I don’t only mean the negotiation scheme. I have another idea sheltered inside, one that’s just for me. It takes me to the University and then to another city, like Norvenne, and Athan’s there, older, walking with me down the wide street arm in arm, no wars anywhere at all. The steps in between are hazy, the specifics not entirely sorted out, but the ending’s clear. He looks very good with a few years on him, broad-shouldered and handsome. Playful, still, and teasing me.
And every evening, when I’m drowning in his sketches like a lovesick fool, imagining where he’s touched them, I also imagine his hands on me. I kiss the side of his jaw, then his lips, and I feel electric all over, wondering at the idea of his bare chest against my skin.…
I blame Violet for these ideas.
And then, as the summer begins to turn, General Dakar’s eldest son stands before the Royal League, striking in his uniform, bold before a balconied room full of old men at desks, and destroys my impossible hope with his own impossible speech.
Reni’s still on tour, and Mother’s sequestered away in meeting with Havis. Lark manages to secure a reel for us to watch, since he knows I want to witness our tragedy unfold—and I know he wants to share his opinion of it.
I’m hoping he’ll have some practical solution.

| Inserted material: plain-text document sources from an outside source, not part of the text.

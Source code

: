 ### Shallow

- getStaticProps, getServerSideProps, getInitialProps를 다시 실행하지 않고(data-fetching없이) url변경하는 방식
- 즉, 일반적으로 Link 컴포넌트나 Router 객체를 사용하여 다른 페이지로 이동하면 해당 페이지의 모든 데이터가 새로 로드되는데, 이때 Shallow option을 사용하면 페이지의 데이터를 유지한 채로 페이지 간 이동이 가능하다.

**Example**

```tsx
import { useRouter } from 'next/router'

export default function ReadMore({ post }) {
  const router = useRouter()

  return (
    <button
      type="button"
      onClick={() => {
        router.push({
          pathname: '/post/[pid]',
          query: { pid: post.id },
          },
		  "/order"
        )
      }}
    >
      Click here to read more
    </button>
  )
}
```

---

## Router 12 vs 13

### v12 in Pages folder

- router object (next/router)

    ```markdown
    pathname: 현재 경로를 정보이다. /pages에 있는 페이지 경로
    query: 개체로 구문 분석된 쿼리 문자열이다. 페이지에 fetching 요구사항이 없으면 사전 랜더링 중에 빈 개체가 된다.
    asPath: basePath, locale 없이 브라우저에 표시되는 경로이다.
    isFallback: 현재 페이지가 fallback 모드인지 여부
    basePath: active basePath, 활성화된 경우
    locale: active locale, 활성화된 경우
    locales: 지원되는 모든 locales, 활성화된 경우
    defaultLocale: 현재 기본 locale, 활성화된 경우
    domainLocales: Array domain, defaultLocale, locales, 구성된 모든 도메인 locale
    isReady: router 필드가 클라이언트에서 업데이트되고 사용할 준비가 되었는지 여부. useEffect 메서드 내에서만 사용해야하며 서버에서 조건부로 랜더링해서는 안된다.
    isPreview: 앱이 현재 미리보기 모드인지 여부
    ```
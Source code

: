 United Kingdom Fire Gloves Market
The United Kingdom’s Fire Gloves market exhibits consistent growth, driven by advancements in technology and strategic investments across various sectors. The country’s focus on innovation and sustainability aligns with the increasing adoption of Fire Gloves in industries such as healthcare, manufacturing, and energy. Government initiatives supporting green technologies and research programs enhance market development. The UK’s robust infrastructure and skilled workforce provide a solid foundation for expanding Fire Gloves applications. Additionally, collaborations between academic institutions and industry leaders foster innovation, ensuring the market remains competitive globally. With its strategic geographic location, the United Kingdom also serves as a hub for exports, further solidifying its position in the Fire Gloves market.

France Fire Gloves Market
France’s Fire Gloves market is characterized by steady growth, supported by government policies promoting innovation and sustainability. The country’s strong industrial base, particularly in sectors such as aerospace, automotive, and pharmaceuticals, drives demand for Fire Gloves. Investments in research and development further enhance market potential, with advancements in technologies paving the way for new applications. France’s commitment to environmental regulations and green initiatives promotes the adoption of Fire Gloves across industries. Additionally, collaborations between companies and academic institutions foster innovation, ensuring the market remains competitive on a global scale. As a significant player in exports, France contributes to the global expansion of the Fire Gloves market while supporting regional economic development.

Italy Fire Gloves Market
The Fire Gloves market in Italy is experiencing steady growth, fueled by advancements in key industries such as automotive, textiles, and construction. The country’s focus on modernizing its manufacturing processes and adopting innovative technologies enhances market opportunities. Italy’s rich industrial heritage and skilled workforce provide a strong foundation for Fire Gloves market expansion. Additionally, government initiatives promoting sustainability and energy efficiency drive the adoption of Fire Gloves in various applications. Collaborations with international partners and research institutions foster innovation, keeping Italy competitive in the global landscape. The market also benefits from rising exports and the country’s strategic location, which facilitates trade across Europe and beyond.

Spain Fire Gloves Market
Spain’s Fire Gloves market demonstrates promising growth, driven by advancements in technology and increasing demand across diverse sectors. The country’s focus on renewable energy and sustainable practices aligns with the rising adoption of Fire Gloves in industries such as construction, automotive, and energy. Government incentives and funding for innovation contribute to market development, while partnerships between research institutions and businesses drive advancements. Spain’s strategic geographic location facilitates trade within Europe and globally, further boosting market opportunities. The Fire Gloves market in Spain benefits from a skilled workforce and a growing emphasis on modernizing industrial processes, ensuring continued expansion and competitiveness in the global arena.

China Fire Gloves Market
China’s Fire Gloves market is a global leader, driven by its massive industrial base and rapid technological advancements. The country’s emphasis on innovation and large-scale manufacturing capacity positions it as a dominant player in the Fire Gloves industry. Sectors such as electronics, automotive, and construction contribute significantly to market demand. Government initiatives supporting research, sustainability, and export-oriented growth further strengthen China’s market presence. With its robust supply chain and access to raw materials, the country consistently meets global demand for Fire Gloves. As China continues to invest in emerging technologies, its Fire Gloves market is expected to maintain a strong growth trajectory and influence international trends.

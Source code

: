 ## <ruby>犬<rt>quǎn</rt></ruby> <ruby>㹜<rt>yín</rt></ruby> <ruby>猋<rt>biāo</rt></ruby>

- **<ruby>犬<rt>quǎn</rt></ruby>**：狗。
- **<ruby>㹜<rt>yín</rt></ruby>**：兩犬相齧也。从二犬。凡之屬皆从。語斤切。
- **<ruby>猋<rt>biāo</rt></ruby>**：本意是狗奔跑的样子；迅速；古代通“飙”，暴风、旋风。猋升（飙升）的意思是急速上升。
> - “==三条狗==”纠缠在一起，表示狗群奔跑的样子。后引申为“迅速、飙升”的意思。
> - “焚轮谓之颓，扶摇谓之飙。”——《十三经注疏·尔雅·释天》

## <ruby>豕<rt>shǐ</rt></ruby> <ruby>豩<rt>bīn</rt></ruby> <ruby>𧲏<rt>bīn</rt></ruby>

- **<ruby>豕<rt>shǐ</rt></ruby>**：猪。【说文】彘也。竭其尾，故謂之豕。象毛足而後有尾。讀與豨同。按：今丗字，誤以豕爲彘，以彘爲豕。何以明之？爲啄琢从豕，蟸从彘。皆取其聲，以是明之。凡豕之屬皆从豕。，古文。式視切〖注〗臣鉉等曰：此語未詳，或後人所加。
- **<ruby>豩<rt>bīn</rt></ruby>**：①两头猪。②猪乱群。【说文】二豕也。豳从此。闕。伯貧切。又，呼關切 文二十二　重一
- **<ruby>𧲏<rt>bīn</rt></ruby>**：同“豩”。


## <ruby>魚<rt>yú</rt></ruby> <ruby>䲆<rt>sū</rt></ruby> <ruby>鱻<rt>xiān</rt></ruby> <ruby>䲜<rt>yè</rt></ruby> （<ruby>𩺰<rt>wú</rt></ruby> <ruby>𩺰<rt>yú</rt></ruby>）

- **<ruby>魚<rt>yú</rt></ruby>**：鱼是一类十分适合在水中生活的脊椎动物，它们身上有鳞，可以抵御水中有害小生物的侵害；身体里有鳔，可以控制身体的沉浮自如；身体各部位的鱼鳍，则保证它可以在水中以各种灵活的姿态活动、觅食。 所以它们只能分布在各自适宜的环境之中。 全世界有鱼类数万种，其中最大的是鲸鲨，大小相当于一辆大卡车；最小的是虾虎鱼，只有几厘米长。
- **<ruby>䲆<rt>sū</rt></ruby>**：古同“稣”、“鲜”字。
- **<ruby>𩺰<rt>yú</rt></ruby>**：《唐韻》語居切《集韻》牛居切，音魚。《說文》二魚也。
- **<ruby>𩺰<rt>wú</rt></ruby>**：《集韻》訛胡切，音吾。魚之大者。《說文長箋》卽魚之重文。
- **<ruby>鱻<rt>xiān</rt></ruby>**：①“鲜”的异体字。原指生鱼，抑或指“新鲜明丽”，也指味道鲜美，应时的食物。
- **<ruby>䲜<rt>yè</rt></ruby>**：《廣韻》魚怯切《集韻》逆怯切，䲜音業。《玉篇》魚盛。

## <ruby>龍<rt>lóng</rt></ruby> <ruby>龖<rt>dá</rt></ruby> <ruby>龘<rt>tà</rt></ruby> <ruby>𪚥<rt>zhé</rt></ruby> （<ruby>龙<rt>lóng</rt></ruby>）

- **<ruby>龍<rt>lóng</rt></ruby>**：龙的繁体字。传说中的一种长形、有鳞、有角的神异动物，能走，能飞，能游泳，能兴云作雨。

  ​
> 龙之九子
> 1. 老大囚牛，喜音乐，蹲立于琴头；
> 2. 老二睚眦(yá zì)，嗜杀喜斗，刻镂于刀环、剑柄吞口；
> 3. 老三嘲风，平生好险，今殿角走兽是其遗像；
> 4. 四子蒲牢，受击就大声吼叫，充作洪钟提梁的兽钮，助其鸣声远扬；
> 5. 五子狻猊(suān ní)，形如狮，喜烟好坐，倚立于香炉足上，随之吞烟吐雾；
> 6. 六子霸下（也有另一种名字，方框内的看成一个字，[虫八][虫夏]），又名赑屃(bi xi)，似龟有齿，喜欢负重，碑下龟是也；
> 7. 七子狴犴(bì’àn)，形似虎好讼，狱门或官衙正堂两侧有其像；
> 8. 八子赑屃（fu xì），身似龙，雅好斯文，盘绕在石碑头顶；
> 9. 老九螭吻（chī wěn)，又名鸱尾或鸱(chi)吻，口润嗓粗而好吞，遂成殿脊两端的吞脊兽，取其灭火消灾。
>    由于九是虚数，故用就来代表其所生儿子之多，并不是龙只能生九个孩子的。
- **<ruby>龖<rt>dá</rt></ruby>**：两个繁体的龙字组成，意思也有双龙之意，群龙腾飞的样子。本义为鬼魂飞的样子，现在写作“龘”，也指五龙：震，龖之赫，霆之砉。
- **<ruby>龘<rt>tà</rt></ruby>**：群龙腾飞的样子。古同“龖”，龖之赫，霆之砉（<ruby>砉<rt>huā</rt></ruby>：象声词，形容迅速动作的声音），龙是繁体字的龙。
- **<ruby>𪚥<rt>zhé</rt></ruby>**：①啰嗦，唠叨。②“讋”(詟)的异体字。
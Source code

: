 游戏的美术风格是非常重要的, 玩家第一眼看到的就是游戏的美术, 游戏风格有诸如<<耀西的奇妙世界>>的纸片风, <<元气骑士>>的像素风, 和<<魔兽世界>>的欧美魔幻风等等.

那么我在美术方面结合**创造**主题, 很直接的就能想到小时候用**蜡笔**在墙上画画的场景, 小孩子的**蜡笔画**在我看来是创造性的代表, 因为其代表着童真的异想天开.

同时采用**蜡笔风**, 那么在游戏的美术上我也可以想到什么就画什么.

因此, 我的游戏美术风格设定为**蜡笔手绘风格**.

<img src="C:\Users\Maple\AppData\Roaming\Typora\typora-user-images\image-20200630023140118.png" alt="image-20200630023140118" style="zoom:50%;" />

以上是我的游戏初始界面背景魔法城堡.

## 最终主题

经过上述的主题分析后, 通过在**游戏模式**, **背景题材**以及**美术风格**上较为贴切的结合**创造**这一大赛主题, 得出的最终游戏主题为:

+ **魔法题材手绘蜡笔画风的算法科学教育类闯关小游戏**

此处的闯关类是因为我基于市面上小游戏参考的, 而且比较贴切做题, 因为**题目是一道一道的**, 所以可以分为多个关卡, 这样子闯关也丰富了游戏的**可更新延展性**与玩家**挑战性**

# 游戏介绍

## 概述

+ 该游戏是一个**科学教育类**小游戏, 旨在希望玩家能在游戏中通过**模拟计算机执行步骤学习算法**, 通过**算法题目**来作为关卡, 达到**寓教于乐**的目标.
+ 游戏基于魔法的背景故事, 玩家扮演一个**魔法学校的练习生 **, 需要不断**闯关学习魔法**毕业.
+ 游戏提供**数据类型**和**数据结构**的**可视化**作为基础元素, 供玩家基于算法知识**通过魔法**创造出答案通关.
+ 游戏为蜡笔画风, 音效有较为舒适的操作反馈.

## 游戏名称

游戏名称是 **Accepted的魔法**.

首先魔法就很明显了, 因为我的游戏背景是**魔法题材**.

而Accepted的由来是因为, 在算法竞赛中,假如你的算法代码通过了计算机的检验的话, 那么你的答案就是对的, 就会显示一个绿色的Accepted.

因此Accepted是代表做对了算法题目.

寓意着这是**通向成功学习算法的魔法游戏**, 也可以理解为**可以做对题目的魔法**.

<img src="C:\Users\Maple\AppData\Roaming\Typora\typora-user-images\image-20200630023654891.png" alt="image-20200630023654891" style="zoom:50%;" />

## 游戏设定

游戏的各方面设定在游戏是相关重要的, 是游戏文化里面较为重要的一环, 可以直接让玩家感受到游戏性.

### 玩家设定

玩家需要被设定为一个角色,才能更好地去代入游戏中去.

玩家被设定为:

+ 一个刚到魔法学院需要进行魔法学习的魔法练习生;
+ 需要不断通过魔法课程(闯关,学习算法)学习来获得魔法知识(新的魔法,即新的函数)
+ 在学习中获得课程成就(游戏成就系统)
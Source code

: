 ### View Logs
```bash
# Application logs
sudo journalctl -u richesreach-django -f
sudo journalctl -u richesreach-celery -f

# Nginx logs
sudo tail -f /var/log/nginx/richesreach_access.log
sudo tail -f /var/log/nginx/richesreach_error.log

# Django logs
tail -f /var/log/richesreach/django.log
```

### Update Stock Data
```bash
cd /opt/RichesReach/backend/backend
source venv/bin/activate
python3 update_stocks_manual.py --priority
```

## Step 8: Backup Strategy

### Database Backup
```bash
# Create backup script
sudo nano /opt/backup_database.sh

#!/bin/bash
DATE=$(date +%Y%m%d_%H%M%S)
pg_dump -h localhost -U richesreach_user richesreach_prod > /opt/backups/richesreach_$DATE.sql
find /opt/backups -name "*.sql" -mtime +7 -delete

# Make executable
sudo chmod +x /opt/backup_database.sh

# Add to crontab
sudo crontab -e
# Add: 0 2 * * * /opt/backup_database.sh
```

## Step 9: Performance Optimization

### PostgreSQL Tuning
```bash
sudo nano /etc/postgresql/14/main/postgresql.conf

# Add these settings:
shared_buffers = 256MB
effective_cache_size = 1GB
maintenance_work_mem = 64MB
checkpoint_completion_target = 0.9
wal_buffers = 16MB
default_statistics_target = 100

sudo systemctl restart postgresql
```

Seated together in the quiet of his guest quarters, we watch the General’s son on screen as he adjusts his Safire cap and strides for the podium, a reflection of his father—straight-shouldered, focused, handsome. He appears not the least bit intimidated by the sea of impassive faces before him, leading with a brilliant smile. “Gentlemen, I stand before you today as one who was born in war. I knew it long before I ever knew peace. The struggle in Thurn is one familiar to me, the same struggle from which Savient was birthed, and this revolution is not an accident. It’s a reaction born of bitterness and frustration. For too long you’ve watched without mercy, choosing to intervene only when it has promised you reward.”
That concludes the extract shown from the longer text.